» **YOUR INSTRUCTIONS**
Beginning with the line that contains "the researcher to" and ending with the line that contains "della curva ellittica;", reproduce the lines of the entries below exactly, omitting pictures.

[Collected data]
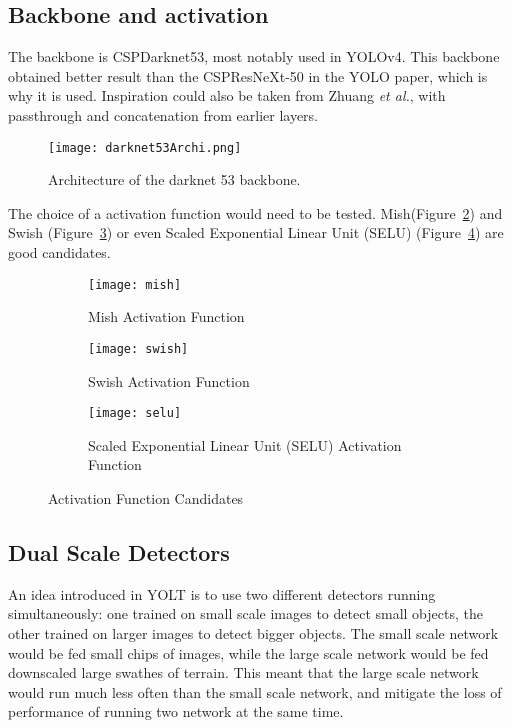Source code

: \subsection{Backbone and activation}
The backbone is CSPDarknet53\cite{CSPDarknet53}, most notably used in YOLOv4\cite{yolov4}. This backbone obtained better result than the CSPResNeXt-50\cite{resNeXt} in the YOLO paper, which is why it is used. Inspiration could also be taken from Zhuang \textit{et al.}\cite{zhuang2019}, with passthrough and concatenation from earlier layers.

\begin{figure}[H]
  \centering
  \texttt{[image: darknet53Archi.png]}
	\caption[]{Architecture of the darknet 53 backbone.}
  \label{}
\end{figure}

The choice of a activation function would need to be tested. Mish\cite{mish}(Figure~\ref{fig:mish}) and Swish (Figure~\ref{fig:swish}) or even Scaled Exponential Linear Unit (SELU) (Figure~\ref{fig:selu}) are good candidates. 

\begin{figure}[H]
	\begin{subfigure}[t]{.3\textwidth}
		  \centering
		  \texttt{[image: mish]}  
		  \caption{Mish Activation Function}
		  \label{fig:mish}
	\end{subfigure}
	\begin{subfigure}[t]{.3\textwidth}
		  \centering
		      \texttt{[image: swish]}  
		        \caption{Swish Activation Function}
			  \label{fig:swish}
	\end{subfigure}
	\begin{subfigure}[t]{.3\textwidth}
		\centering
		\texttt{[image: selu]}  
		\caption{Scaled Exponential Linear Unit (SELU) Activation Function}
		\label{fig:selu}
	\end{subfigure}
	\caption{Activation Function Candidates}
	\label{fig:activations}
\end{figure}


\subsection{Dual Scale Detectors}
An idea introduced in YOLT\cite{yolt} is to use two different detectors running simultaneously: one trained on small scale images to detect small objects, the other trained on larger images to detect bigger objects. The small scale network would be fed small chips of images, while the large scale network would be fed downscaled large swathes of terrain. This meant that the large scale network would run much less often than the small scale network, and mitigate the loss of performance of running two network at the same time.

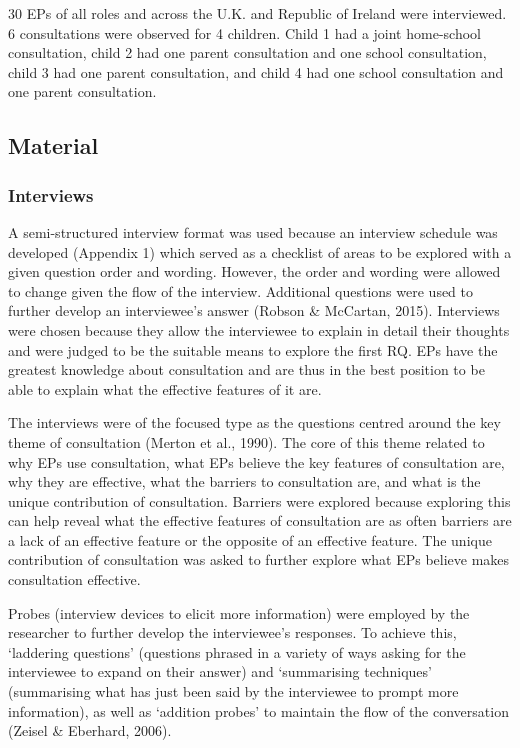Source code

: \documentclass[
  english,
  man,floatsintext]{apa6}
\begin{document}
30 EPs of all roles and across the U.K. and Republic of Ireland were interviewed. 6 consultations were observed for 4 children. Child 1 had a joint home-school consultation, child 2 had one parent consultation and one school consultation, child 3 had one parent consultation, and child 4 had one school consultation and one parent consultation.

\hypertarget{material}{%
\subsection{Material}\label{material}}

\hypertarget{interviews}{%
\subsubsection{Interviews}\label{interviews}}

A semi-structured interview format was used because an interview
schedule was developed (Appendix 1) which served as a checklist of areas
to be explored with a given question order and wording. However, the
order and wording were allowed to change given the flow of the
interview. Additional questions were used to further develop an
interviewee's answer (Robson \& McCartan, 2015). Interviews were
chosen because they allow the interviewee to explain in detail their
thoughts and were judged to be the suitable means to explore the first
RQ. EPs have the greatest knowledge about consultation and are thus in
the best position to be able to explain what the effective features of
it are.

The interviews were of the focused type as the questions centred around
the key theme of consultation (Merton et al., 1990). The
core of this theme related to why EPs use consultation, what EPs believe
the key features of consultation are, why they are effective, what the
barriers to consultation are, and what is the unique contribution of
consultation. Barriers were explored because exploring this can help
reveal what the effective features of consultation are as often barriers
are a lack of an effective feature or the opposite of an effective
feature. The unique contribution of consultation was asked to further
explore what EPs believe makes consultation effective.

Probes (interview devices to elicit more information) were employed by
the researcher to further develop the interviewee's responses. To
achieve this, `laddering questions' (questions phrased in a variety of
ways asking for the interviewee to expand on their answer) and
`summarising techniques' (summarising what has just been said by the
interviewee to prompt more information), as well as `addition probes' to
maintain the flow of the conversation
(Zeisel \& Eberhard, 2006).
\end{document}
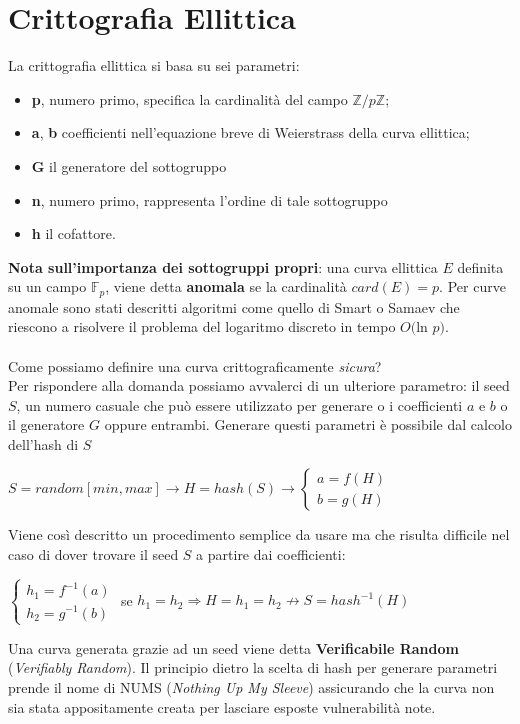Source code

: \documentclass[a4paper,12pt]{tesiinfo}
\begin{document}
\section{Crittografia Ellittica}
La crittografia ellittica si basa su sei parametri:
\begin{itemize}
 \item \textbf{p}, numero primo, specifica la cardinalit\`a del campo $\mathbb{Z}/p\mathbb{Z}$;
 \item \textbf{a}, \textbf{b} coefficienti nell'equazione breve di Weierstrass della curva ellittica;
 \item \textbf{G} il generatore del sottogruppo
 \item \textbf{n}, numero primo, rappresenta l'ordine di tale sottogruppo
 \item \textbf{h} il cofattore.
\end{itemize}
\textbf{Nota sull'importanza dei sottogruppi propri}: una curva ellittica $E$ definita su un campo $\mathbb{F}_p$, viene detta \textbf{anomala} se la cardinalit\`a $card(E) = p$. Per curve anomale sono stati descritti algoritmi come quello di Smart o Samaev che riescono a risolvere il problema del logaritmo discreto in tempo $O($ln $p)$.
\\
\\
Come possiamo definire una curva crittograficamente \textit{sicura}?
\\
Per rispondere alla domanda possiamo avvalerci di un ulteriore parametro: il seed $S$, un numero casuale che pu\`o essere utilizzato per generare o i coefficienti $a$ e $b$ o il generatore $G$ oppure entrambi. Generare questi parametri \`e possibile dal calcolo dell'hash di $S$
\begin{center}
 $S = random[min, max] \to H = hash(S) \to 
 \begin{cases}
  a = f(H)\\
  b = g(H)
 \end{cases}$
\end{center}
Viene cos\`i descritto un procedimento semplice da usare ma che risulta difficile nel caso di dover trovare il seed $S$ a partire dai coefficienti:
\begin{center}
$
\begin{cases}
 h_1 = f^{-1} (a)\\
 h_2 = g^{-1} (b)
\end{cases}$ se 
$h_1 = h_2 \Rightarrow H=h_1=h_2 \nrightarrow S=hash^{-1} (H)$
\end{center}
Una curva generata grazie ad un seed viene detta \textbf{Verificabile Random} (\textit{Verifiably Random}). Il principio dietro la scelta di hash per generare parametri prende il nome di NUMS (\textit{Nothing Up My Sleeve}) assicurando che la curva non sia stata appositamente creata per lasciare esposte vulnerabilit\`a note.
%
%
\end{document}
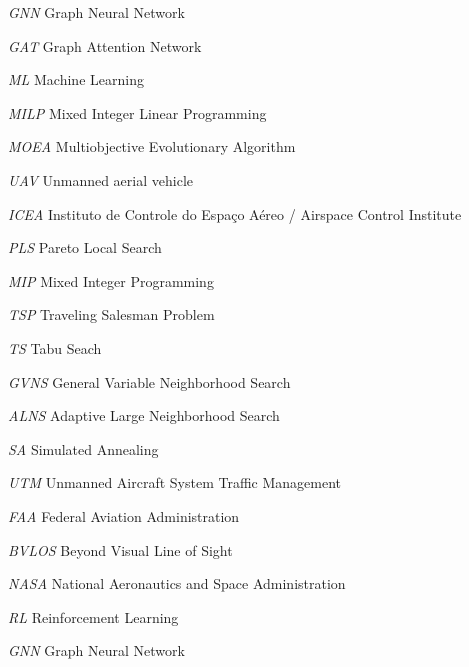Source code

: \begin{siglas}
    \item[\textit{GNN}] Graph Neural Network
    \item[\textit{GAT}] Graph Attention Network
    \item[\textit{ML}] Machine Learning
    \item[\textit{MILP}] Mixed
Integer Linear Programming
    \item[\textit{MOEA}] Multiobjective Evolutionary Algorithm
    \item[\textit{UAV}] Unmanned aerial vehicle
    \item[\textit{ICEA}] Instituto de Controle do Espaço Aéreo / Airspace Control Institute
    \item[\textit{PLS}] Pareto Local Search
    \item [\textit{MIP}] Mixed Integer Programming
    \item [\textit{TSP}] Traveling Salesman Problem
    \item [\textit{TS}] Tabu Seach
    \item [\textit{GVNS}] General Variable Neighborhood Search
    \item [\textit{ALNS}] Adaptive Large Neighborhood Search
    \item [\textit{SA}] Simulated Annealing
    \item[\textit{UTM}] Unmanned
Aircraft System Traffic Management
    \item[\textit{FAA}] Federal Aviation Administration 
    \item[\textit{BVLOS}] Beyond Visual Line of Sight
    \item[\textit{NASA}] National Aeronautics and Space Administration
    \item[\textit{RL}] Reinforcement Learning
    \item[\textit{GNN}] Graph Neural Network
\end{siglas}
==
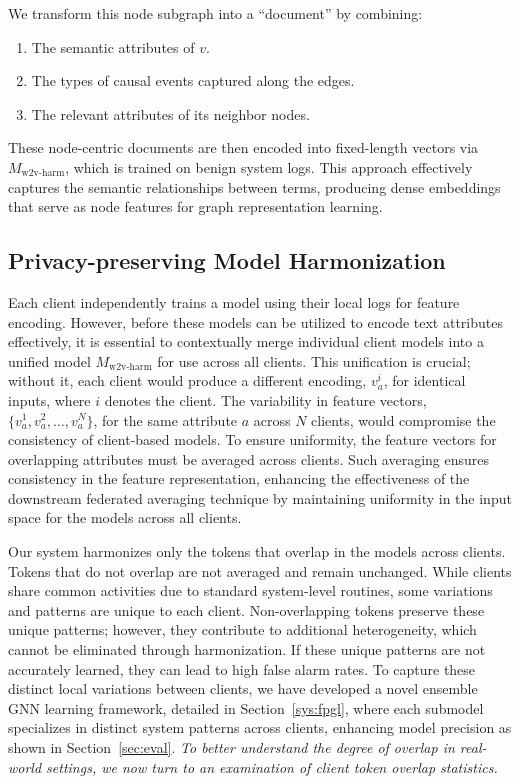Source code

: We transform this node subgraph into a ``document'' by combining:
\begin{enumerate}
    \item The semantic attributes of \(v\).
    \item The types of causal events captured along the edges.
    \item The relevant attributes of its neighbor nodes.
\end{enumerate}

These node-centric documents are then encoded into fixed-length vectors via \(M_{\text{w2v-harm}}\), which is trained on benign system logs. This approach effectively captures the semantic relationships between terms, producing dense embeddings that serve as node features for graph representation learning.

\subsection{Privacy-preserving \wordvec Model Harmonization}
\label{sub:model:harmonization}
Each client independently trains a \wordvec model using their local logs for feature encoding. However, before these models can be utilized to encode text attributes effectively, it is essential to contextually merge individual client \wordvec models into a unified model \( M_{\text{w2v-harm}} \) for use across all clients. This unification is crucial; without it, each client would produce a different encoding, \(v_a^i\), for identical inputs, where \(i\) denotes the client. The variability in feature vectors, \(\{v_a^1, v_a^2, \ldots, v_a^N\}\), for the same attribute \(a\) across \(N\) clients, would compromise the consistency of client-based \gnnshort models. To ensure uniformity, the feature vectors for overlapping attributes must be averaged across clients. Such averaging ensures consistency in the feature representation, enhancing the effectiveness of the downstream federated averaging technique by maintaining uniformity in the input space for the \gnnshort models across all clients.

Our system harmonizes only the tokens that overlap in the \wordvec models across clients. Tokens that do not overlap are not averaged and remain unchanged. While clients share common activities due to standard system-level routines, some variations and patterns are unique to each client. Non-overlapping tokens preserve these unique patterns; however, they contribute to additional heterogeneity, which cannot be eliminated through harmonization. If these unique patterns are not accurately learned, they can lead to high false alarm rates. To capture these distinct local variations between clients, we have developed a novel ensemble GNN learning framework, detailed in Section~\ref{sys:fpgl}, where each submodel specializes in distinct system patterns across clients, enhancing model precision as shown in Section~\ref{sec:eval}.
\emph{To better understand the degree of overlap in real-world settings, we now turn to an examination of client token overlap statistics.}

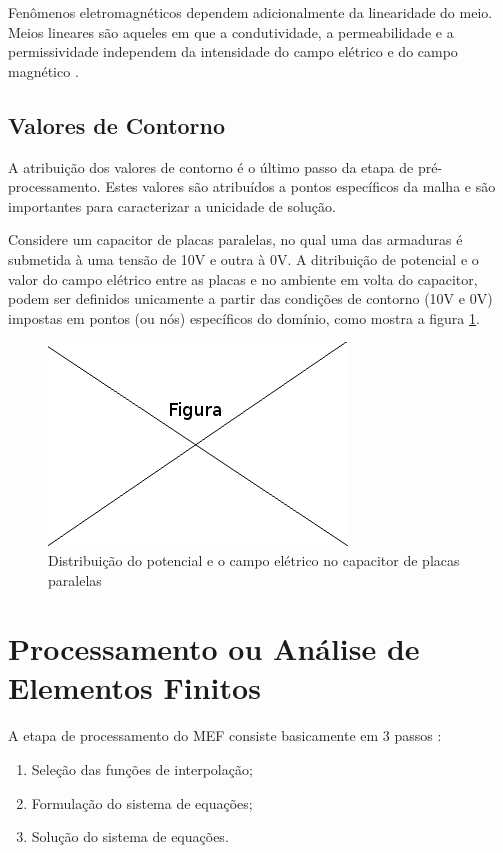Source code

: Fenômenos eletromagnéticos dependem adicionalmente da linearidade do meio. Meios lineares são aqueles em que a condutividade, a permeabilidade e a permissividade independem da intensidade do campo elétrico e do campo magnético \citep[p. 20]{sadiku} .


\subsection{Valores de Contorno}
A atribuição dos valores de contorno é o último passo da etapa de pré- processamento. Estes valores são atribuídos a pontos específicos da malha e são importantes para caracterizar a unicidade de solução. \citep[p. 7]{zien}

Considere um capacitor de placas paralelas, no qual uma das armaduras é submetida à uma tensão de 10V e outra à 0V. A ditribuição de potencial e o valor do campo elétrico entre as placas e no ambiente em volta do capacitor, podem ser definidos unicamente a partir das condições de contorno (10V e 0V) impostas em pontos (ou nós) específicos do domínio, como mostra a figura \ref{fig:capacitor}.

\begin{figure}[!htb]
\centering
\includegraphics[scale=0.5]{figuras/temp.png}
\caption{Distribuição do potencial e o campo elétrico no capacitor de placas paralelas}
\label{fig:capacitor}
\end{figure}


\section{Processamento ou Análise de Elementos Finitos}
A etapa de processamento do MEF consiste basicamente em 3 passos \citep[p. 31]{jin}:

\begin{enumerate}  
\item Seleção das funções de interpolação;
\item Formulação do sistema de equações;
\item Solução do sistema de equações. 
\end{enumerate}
* * *
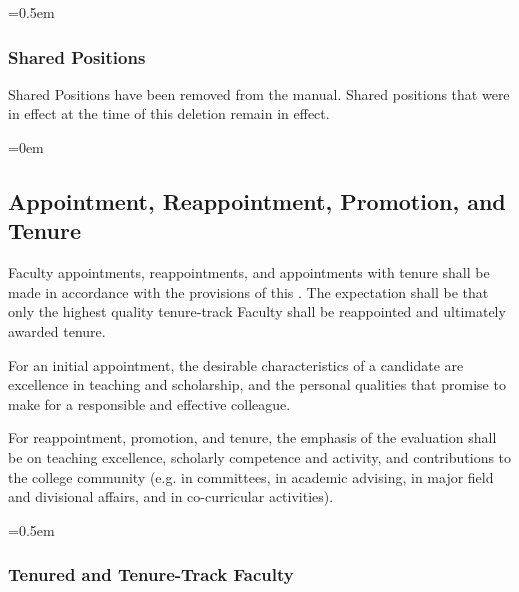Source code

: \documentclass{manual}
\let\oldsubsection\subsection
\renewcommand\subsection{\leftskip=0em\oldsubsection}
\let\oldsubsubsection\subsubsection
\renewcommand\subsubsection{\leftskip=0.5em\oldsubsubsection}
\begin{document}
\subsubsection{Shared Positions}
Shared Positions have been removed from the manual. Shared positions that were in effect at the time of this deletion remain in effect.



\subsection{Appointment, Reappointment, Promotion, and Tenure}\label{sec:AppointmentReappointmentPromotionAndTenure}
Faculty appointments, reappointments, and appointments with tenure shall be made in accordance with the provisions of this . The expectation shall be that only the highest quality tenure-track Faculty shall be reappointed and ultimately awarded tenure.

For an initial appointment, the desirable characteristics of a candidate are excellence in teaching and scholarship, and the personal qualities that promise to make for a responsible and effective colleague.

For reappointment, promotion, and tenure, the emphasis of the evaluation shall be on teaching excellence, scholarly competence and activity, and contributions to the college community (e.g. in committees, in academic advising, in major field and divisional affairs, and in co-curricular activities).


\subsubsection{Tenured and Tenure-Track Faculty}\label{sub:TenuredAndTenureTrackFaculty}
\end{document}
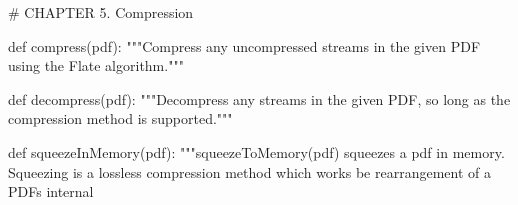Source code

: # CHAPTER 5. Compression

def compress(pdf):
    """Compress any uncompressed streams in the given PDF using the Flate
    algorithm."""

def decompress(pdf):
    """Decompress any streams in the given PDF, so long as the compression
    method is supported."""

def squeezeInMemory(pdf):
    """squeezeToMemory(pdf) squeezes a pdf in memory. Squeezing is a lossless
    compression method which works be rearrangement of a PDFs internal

» **WRITTEN SOLUTION**
the researcher to further develop the interviewee's responses. To
achieve this, `laddering questions' (questions phrased in a variety of
ways asking for the interviewee to expand on their answer) and
`summarising techniques' (summarising what has just been said by the
interviewee to prompt more information), as well as `addition probes' to
maintain the flow of the conversation
(Zeisel \& Eberhard, 2006).
\end{document}
Source code

: \documentclass[a4paper,12pt]{tesiinfo}
\begin{document}
\section{Crittografia Ellittica}
La crittografia ellittica si basa su sei parametri:
\begin{itemize}
 \item \textbf{p}, numero primo, specifica la cardinalit\`a del campo $\mathbb{Z}/p\mathbb{Z}$;
 \item \textbf{a}, \textbf{b} coefficienti nell'equazione breve di Weierstrass della curva ellittica;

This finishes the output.